I am new to stan and I have a model with individual coefficients (probably a better name exists). A simple version of it is bellow.
Let there are customers that visit our company from time to time. We are interested in modeling the inter-visit time intervals.
The intervals follow the gamma distribution:
t_{ij} \sim \mathtt{gamma}(k,\theta),
where i is the customer number and j the time interval number for the customer i
with k \sim N(0,10).
However we also assume that customers are heterogeneous, which means that every customer has its own individual parameter \theta_i and, in fact, we have the following model:
t_{ij} \sim \mathtt{gamma}(k,\theta_i),
where \theta_i comes from the inverse gamma distribution:
\frac{1}{\theta_i} \sim \mathtt{gamma}(\nu,\sigma),
with \nu,\sigma \sim N(0,10). Thus, the model has 3 parameters: k,\nu, \sigma.

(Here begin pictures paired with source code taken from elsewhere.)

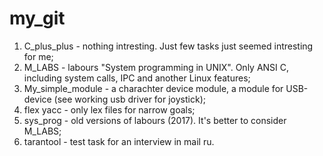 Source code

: # my_git


1. C_plus_plus - nothing intresting. Just few tasks just seemed intresting for me;
2. M_LABS - labours "System programming in UNIX". Only ANSI C, including system calls, IPC and another Linux features;
3. My_simple_module - a charachter device module, a module for USB-device (see working usb driver for joystick);
4. flex yacc - only lex files for narrow goals;
5. sys_prog - old versions of labours (2017). It's better to consider M_LABS;
6. tarantool - test task for an interview in mail ru.

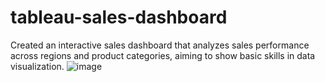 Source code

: # tableau-sales-dashboard
Created an interactive sales dashboard that analyzes sales performance across regions and product categories, aiming to show basic skills in data visualization.
![image](images/visua-img.png)
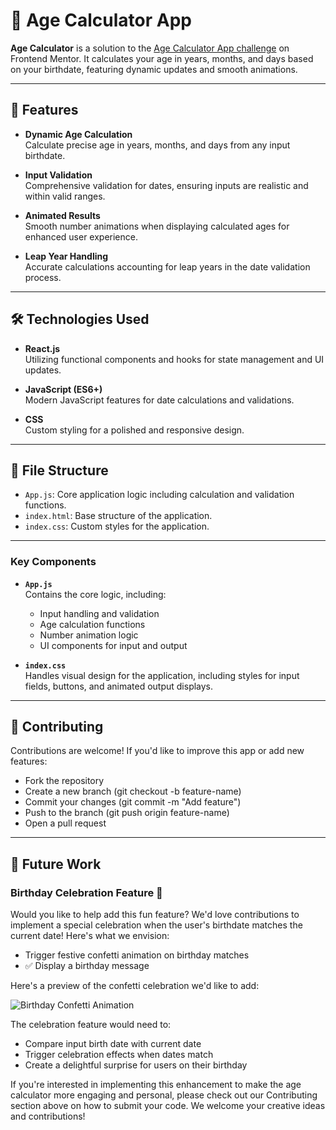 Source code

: # 🎂 Age Calculator App

**Age Calculator** is a solution to the [Age Calculator App challenge](https://www.frontendmentor.io/challenges/age-calculator-app-dF9DFFpj-Q) on Frontend Mentor. It calculates your age in years, months, and days based on your birthdate, featuring dynamic updates and smooth animations.

---

## 🌟 Features

- **Dynamic Age Calculation**  
  Calculate precise age in years, months, and days from any input birthdate.

- **Input Validation**  
  Comprehensive validation for dates, ensuring inputs are realistic and within valid ranges.

- **Animated Results**  
  Smooth number animations when displaying calculated ages for enhanced user experience.

- **Leap Year Handling**  
  Accurate calculations accounting for leap years in the date validation process.

---

## 🛠️ Technologies Used

- **React.js**  
  Utilizing functional components and hooks for state management and UI updates.

- **JavaScript (ES6+)**  
  Modern JavaScript features for date calculations and validations.

- **CSS**  
  Custom styling for a polished and responsive design.

---

## 📂 File Structure

- `App.js`: Core application logic including calculation and validation functions.
- `index.html`: Base structure of the application.
- `index.css`: Custom styles for the application.

---

### Key Components

- **`App.js`**  
  Contains the core logic, including:

  - Input handling and validation
  - Age calculation functions
  - Number animation logic
  - UI components for input and output

- **`index.css`**  
  Handles visual design for the application, including styles for input fields, buttons, and animated output displays.

---

## 🤝 Contributing

Contributions are welcome! If you'd like to improve this app or add new features:

- Fork the repository
- Create a new branch (git checkout -b feature-name)
- Commit your changes (git commit -m "Add feature")
- Push to the branch (git push origin feature-name)
- Open a pull request

---

## 🎯 Future Work

### Birthday Celebration Feature 🎉

Would you like to help add this fun feature? We'd love contributions to implement a special celebration when the user's birthdate matches the current date! Here's what we envision:

- Trigger festive confetti animation on birthday matches
- ✅ Display a birthday message

Here's a preview of the confetti celebration we'd like to add:

![Birthday Confetti Animation](https://media.giphy.com/media/g5R9dok94mrIvplmZd/giphy.gif)

The celebration feature would need to:
- Compare input birth date with current date
- Trigger celebration effects when dates match
- Create a delightful surprise for users on their birthday

If you're interested in implementing this enhancement to make the age calculator more engaging and personal, please check out our Contributing section above on how to submit your code. We welcome your creative ideas and contributions! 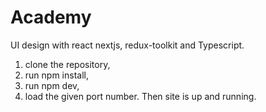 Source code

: # Academy
UI design with react nextjs, redux-toolkit and Typescript.
1. clone the repository,
2. run npm install,
3. run npm dev,
4. load the given port number.
Then site is up and running.
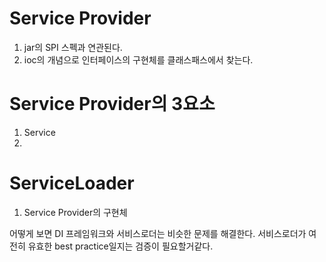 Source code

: 
# Service Provider
1. jar의 SPI 스펙과 연관된다.
1. ioc의 개념으로 인터페이스의 구현체를 클래스패스에서 찾는다.

# Service Provider의 3요소
1. Service  
1. 

# ServiceLoader
1. Service Provider의 구현체 

어떻게 보면 DI 프레임워크와 서비스로더는 비슷한 문제를 해결한다. 
서비스로더가 여전히 유효한 best practice일지는 검증이 필요할거같다.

The question is how to encode this model (in particular in stan) for efficient inference? The number of observations is high, e.g. 10000+.
I see two options. First addition all of \theta_i to the sampling space. It is slow and looks like it requires a large number of iteration, is not it? The second option is to numerically integrate over possible \theta's for every customers and then there are only k, \nu, and \sigma in the sampling space. Which option should I prefer, or probably, they all are incorrect? Is there any numerical-integration primitives in STAN? Probably there are some other options that I cannot see right now? Thank you!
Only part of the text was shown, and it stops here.